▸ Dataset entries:
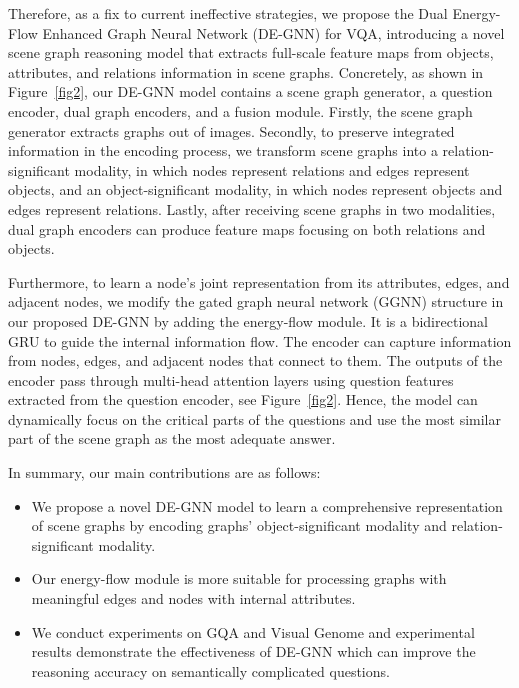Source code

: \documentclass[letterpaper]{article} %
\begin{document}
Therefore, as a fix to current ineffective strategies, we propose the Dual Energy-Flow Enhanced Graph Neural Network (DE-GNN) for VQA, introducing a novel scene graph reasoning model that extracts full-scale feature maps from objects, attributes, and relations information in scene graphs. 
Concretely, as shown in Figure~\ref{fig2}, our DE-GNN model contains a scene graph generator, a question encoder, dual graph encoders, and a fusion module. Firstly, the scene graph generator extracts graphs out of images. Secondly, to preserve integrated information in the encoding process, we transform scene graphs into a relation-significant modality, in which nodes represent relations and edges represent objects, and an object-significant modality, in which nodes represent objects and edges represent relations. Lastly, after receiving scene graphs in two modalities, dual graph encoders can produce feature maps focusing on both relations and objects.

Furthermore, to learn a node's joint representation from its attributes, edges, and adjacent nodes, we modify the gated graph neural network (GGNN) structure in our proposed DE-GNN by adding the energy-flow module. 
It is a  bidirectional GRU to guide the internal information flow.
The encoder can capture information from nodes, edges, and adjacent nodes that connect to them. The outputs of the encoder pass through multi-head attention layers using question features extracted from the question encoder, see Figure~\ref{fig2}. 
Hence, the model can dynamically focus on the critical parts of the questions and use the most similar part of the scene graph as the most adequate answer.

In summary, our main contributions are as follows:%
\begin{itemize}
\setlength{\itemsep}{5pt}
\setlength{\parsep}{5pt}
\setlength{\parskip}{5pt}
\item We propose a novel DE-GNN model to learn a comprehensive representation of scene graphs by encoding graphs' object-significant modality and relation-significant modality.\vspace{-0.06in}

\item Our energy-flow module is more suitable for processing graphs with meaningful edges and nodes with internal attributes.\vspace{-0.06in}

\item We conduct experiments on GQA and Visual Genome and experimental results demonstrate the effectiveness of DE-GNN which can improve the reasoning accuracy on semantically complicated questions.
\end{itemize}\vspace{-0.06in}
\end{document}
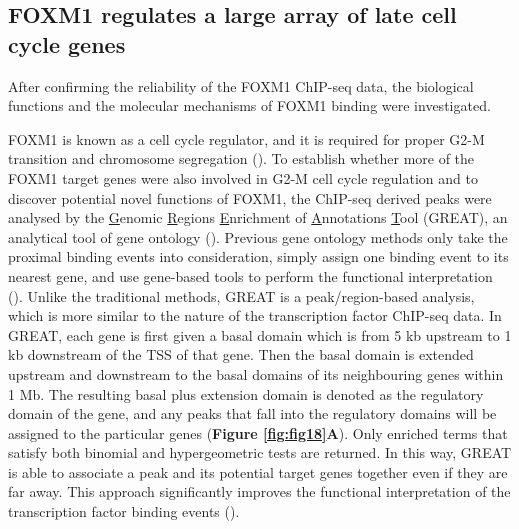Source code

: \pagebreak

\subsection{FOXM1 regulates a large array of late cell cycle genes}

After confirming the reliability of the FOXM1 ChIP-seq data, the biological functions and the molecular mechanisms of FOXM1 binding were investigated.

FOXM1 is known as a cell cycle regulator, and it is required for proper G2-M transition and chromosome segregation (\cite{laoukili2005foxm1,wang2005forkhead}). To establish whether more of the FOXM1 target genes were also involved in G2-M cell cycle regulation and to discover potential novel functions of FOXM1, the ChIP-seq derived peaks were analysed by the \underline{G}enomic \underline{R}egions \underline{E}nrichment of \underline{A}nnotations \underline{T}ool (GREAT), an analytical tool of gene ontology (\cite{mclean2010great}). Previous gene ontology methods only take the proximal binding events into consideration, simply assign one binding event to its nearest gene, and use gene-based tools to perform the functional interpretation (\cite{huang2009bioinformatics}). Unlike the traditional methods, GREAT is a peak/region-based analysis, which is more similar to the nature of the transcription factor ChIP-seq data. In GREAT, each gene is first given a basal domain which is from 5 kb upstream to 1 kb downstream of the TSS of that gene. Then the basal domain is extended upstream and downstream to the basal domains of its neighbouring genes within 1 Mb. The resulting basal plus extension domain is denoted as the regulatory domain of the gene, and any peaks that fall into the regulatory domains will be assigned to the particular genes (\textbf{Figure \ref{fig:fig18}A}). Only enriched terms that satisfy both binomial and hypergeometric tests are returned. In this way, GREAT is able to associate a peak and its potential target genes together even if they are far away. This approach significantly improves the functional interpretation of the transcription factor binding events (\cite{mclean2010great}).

...

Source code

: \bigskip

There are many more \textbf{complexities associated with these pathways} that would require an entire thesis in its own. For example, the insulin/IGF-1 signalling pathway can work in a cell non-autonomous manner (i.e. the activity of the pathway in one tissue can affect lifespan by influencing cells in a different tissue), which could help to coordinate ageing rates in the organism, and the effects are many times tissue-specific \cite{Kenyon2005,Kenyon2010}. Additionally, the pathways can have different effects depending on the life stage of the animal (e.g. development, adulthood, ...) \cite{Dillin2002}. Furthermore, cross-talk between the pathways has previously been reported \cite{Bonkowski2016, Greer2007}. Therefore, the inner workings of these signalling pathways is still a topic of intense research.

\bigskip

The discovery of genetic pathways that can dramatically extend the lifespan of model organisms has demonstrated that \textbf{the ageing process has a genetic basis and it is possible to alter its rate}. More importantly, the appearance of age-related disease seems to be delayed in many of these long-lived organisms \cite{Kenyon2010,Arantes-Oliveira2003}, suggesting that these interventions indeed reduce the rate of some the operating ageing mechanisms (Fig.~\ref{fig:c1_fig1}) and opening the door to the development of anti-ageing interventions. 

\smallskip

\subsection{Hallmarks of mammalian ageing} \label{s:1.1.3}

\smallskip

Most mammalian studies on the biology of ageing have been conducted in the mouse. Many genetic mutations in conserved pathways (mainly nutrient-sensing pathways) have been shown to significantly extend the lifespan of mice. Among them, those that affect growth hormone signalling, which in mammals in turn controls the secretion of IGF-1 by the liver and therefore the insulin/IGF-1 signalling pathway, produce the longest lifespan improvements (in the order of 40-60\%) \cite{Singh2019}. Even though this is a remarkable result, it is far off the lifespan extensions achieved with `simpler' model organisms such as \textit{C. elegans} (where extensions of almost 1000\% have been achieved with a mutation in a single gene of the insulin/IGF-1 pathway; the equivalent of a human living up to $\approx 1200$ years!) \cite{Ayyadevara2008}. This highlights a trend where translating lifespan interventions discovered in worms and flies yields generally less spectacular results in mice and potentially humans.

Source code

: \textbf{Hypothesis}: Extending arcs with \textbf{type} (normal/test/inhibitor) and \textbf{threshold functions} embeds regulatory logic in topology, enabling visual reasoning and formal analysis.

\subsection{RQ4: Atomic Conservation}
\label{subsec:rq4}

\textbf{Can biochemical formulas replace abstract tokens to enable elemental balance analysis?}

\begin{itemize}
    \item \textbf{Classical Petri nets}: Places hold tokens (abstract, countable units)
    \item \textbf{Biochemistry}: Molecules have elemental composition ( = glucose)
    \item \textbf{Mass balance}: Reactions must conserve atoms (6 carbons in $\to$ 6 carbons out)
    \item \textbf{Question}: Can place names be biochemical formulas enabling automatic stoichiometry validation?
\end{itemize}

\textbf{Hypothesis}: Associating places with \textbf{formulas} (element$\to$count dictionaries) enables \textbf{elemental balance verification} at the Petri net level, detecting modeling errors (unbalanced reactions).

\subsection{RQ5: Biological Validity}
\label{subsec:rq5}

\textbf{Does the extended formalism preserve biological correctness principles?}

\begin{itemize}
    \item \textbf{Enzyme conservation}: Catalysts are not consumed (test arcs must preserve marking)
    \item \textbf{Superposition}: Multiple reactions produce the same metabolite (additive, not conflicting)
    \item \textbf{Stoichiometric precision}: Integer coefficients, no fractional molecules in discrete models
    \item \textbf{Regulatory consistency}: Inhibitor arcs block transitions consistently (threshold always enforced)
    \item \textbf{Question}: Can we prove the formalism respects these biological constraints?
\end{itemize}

▸ Work to be completed: Taking the entries above, restate exactly those lines that fall between the line with "errors (unbalanced reactions)." and the line with "(additive, not conflicting)", keeping both of those lines too.

▸ Written response:
\textbf{Hypothesis}: Associating places with \textbf{formulas} (element$\to$count dictionaries) enables \textbf{elemental balance verification} at the Petri net level, detecting modeling errors (unbalanced reactions).

\subsection{RQ5: Biological Validity}
\label{subsec:rq5}

\textbf{Does the extended formalism preserve biological correctness principles?}

\begin{itemize}
    \item \textbf{Enzyme conservation}: Catalysts are not consumed (test arcs must preserve marking)
    \item \textbf{Superposition}: Multiple reactions produce the same metabolite (additive, not conflicting)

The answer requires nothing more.